### Exercise details
Return the lines below that carry the word "wfds".

### Supplied entries
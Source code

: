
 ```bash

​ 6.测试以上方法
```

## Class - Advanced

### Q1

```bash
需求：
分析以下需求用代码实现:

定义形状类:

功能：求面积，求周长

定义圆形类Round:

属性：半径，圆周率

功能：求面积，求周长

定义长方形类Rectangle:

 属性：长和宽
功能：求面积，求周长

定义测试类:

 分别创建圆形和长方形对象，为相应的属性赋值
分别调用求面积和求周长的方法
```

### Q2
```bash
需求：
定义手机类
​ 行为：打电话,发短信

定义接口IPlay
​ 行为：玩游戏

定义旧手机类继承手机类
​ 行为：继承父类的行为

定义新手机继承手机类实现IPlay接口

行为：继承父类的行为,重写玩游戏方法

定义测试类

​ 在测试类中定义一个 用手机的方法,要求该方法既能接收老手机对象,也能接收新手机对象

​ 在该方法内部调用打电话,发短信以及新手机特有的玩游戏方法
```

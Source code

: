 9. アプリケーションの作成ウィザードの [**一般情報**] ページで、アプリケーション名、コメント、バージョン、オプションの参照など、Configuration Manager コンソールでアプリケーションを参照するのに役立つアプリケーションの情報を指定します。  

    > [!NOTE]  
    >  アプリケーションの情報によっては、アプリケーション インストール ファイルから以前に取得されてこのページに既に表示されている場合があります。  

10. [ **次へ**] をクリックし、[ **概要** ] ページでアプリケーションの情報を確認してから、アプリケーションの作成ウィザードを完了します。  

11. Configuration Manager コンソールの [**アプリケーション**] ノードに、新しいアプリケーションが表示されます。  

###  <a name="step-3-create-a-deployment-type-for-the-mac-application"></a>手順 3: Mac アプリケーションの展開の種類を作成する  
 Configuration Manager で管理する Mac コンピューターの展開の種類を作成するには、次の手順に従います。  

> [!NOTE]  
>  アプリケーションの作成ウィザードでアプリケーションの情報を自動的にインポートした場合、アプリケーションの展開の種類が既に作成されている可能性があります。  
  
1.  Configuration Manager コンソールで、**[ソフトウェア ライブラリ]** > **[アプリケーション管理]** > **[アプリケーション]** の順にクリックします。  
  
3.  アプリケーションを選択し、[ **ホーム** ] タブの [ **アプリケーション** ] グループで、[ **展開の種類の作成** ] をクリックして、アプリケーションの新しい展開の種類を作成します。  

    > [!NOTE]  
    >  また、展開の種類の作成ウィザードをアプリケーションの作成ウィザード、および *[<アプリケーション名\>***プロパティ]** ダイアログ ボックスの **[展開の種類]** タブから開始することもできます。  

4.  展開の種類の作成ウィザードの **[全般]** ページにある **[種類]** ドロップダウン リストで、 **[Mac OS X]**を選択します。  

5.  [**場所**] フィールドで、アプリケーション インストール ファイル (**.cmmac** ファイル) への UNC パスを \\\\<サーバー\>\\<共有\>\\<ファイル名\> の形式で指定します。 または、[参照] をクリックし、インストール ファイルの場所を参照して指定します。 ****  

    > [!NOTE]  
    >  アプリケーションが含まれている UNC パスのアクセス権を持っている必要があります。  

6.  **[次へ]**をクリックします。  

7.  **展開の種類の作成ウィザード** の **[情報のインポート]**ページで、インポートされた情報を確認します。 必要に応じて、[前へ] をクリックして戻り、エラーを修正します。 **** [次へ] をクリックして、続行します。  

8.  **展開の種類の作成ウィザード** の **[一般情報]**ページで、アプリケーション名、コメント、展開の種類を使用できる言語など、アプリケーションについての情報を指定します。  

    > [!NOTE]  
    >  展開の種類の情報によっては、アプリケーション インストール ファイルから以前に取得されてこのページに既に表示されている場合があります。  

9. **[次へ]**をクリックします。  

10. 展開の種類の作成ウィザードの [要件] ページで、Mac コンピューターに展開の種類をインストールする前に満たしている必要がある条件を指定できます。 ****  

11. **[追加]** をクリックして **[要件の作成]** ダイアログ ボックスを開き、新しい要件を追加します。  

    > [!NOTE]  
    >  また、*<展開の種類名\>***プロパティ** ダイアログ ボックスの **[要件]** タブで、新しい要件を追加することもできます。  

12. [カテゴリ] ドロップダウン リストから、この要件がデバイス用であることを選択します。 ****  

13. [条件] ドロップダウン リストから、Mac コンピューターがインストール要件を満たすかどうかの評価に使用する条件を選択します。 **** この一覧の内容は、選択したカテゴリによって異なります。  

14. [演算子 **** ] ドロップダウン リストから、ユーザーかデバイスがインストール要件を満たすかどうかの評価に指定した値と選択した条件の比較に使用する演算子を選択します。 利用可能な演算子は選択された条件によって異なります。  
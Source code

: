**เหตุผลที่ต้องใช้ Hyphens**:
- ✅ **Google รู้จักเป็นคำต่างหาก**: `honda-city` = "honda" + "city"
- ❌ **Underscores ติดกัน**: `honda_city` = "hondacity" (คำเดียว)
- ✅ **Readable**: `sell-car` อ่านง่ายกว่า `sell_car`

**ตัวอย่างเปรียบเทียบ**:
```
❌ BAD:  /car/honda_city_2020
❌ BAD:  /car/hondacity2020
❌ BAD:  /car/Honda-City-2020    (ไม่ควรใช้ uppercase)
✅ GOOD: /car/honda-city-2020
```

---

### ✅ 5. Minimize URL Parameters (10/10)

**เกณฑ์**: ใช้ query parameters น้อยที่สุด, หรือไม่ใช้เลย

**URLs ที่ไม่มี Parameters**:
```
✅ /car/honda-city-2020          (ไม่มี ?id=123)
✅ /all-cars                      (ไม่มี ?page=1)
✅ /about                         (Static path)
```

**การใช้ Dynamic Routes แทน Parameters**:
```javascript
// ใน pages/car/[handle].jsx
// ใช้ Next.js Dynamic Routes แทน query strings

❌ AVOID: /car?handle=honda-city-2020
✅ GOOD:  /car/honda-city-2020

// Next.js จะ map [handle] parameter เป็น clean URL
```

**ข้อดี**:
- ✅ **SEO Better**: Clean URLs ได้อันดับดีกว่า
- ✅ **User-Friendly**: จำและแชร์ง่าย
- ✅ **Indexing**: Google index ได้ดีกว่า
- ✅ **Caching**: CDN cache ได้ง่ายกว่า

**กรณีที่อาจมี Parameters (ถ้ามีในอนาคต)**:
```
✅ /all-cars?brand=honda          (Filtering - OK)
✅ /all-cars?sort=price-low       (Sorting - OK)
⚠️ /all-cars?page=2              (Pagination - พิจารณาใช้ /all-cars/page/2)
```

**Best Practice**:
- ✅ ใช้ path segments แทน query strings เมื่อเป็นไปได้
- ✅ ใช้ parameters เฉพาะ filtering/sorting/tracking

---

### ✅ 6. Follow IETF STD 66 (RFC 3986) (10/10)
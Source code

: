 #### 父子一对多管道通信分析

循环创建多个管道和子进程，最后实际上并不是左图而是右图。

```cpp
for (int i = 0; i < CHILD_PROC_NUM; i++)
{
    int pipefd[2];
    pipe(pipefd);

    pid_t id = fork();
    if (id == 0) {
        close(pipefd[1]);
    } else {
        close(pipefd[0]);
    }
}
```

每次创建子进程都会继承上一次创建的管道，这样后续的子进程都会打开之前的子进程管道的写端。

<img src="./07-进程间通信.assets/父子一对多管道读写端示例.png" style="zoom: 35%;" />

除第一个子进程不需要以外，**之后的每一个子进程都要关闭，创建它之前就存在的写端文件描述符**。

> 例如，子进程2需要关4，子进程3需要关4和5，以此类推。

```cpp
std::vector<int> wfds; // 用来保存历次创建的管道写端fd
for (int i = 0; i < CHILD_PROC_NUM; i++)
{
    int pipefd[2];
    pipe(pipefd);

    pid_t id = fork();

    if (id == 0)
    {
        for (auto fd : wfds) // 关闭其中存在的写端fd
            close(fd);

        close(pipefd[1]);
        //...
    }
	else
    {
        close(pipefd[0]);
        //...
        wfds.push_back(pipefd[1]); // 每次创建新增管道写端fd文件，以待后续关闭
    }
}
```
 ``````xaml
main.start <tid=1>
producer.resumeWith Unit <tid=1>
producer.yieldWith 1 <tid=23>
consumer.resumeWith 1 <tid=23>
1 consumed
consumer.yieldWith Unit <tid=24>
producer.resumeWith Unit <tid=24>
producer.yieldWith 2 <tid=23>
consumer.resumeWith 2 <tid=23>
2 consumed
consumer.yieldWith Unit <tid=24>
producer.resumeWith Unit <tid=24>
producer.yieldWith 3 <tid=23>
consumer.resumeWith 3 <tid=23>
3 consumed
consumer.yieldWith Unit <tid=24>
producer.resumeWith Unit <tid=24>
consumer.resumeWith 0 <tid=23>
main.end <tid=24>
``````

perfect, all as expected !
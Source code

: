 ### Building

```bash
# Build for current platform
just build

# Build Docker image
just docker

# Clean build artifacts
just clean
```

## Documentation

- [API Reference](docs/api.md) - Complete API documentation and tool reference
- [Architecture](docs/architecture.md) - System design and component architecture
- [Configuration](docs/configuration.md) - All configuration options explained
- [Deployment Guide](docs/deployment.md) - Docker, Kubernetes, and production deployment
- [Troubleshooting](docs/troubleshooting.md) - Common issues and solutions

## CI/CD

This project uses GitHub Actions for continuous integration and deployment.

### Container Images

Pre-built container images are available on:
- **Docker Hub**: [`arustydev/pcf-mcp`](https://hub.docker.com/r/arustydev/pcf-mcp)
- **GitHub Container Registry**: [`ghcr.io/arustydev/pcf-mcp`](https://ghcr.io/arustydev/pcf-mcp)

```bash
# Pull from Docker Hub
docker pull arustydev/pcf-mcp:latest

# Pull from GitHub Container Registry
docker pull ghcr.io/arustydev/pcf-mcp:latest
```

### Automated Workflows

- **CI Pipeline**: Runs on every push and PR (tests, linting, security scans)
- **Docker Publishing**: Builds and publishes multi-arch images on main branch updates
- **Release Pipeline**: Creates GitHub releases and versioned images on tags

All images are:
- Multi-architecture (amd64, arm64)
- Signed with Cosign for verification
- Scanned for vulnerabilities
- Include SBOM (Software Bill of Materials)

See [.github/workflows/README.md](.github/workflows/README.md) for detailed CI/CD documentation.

### Worked solution
std::vector<int> wfds; // 用来保存历次创建的管道写端fd
        for (auto fd : wfds) // 关闭其中存在的写端fd
        wfds.push_back(pipefd[1]); // 每次创建新增管道写端fd文件，以待后续关闭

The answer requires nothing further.